La poda de las palmeras consiste en la eliminación de hijuelos para impedir su desarrollo y también la de los racimos de frutos y de hojas muertas o enfermas. Es importante quitar solo aquellas hojas secas o semisecas, respetando al máximo la forma esférica natural de la copa. Las podas se suelen realizar en verano, pero las hojas secas se pueden quitar en cualquier época del año, y cuanto antes, pues las vainas se van endureciendo, lo que dificulta posteriormente su eliminación.
Pero la época de poda y la intensidad de la misma dependerá de la especie y de sus beneficios. Así en palmeras destinadas a la producción de frutos, como la palmera datilera, las podas son algo más intensas para que el sol y el aire lleguen bien a los racimos; pero en jardinería sólo se limita a la eliminación de hojas secas, viejas o enfermas. La eliminación de las hojas enfermas puede evitar que se propague una enfermedad.

Durante la poda y limpieza los cortes han de ser siempre limpios, sin provocar desgarros. No deberán emplearse espuelas ni producir heridas en el tronco para acceder a la copa, ya que no cicatrizan y constituyen un medio ideal para la entrada de patógenos.

5.5. PREVENCIÓN DE HELADAS

En prevención de posibles heladas se hará una aportación al suelo de sulfato potásico en otoño para lograr un endurecimiento de las plantas y/o sulfato de manganeso, para evitar en lo posible una carencia en este elemento, inducida por la baja actividad que tendrán las raíces durante el invierno.
El suelo se puede cubrir con una capa gruesa de mulch para proteger las raíces. También, se pueden construir pequeños "invernaderos" alrededor de las plantas más jóvenes, para protegerlas de los vientos e incrementar la temperatura durante el día, e incluso se pueden atar y cubrir las hojas con arpillera o plástico transparente, cuidando que esta protección no retenga una humedad excesiva en su interior y retirándola cuando suban las temperaturas.

Tras las heladas y durante las semanas posteriores se recomiendan tratamientos fungicidas con productos tales como Hidróxido de cobre y Maneb o Benomilo y Captan, mezclados al 50% y repitiendo el tratamiento a los 7-10 dias. Los compuestos cúpricos pueden emplearse incluso antes de darse las heladas, con objeto de reducir la población bacteriana, pero hay que cuidar de no repetir el tratamiento más de un par de veces ya que podrían causar problemas de fitotoxicidad. Igualmente, se recomienda la pulverización de las hojas en primavera y verano con manganeso y microelementos.

6. ABONADO

Las palmeras de interior crecen lentamente y sus necesidades en nutrientes son poco importantes por lo que sólo hay que aportarles pequeñas cantidades de abono.
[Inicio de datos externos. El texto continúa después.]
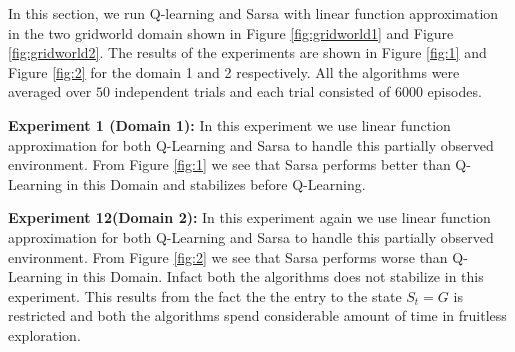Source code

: In this section, we run Q-learning and Sarsa with linear function approximation in the two gridworld domain shown in Figure \ref{fig:gridworld1} and Figure \ref{fig:gridworld2}. The results of the experiments are shown in Figure \ref{fig:1} and Figure \ref{fig:2} for the domain 1 and 2 respectively. All the algorithms were averaged over $50$ independent trials and each trial consisted of $6000$ episodes.

\textbf{Experiment 1 (Domain 1):} In this experiment we use linear function approximation for both Q-Learning and Sarsa to handle this partially observed environment. From Figure \ref{fig:1} we see that Sarsa performs better than Q-Learning in this Domain and stabilizes before Q-Learning.

\textbf{Experiment 12(Domain 2):} In this experiment again we use linear function approximation for both Q-Learning and Sarsa to handle this partially observed environment. From Figure \ref{fig:2} we see that Sarsa performs worse than Q-Learning in this Domain. Infact both the algorithms does not stabilize in this experiment. This results from the fact the the entry to the state $S_t = G$ is restricted and both the algorithms spend considerable amount of time in fruitless exploration.


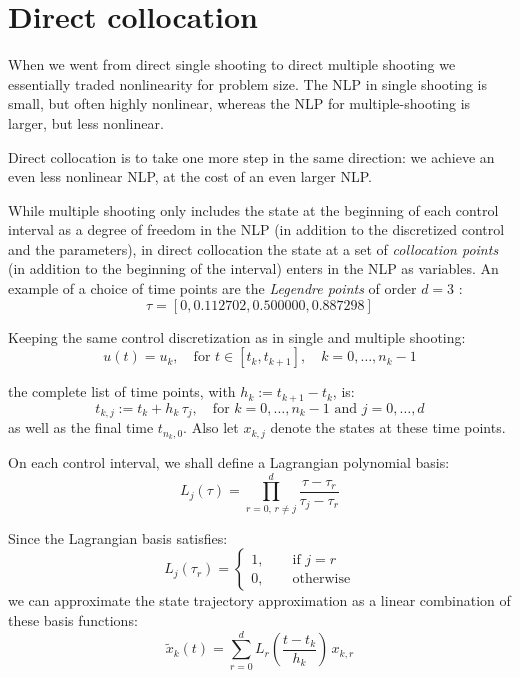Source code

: \documentclass[a4paper,12pt]{book}
\begin{document}
{\section{Direct collocation}
When we went from direct single shooting to direct multiple shooting we essentially traded nonlinearity for problem size. The NLP in single shooting is small, but often highly nonlinear, whereas the NLP for multiple-shooting is larger, but less nonlinear.

Direct collocation is to take one more step in the same direction: we achieve an even less nonlinear NLP, at the cost of an even larger NLP.

While multiple shooting only includes the state at the beginning of each control interval as a degree of freedom in the NLP (in addition to the discretized control and the parameters), in direct collocation the state at a set of \emph{collocation points} (in addition to the beginning of the interval) enters in the NLP as variables. An example of a choice of time points are the \emph{Legendre points} of order $d=3$ :
\begin{equation}
 \tau = [0,0.112702,0.500000,0.887298]
\end{equation}

Keeping the same control discretization as in single and multiple shooting:
\begin{equation}
 u(t) = u_k, \quad \text{for $t \in [t_k, t_{k+1}], \quad k=0,\ldots,n_k-1$}
\end{equation}

the complete list of time points, with $h_k := t_{k+1}-t_k$, is:
\begin{equation}
 t_{k,j} := t_k + h_k \, \tau_j, \quad \text{for $k=0,\ldots,n_k-1$ and $j=0,\ldots,d$}
\end{equation}
as well as the final time $t_{n_k,0}$. Also let $x_{k,j}$ denote the states at these time points.

On each control interval, we shall define a Lagrangian polynomial basis:
\begin{equation}
 L_j(\tau) = \prod_{r=0, \, r \ne j}^{d} \frac{\tau - \tau_{r}}{\tau_j - \tau_r}
\end{equation}

Since the Lagrangian basis satisfies:
\begin{equation}
 L_j(\tau_r) = \left\{
 \begin{array}{l}
  1, \qquad \text{if $j=r$} \\
  0, \qquad \text{otherwise}
 \end{array}
  \right.
\end{equation}
we can approximate the state trajectory approximation as a linear combination of these basis functions:
\begin{equation}
\tilde{x}_k(t) = \sum_{r=0}^{d}{L_r\left(\frac{t-t_k}{h_k}\right) \, x_{k,r}}
\end{equation}

}
\end{document}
La fertilización será mayor durante los meses de verano, cuando su actividad de crecimiento es mayor. Durante el invierno es común la aplicación de abonos foliares para prevenir posibles carencias. El crecimiento puede forzarse mediante la aportación de abonos minerales cuando los factores ambientales son satisfactorios. El abonado excesivo de las palmeras de interior puede perjudicar seriamente el desarrollo del vegetal.


 

7. RIEGO

Es difícil determinar la cantidad de agua necesaria en cada riego y la frecuencia de los mismos ya que depende de la especie cultivada y de los factores ambientales propios de cada lugar. En ambientes calurosos se recomiendan riegos frecuentes e incrementar la humedad ambiental mediante pulverizaciones de agua. Con temperaturas bajas el crecimiento es lento, la transpiración escasa, al igual que las necesidades de agua.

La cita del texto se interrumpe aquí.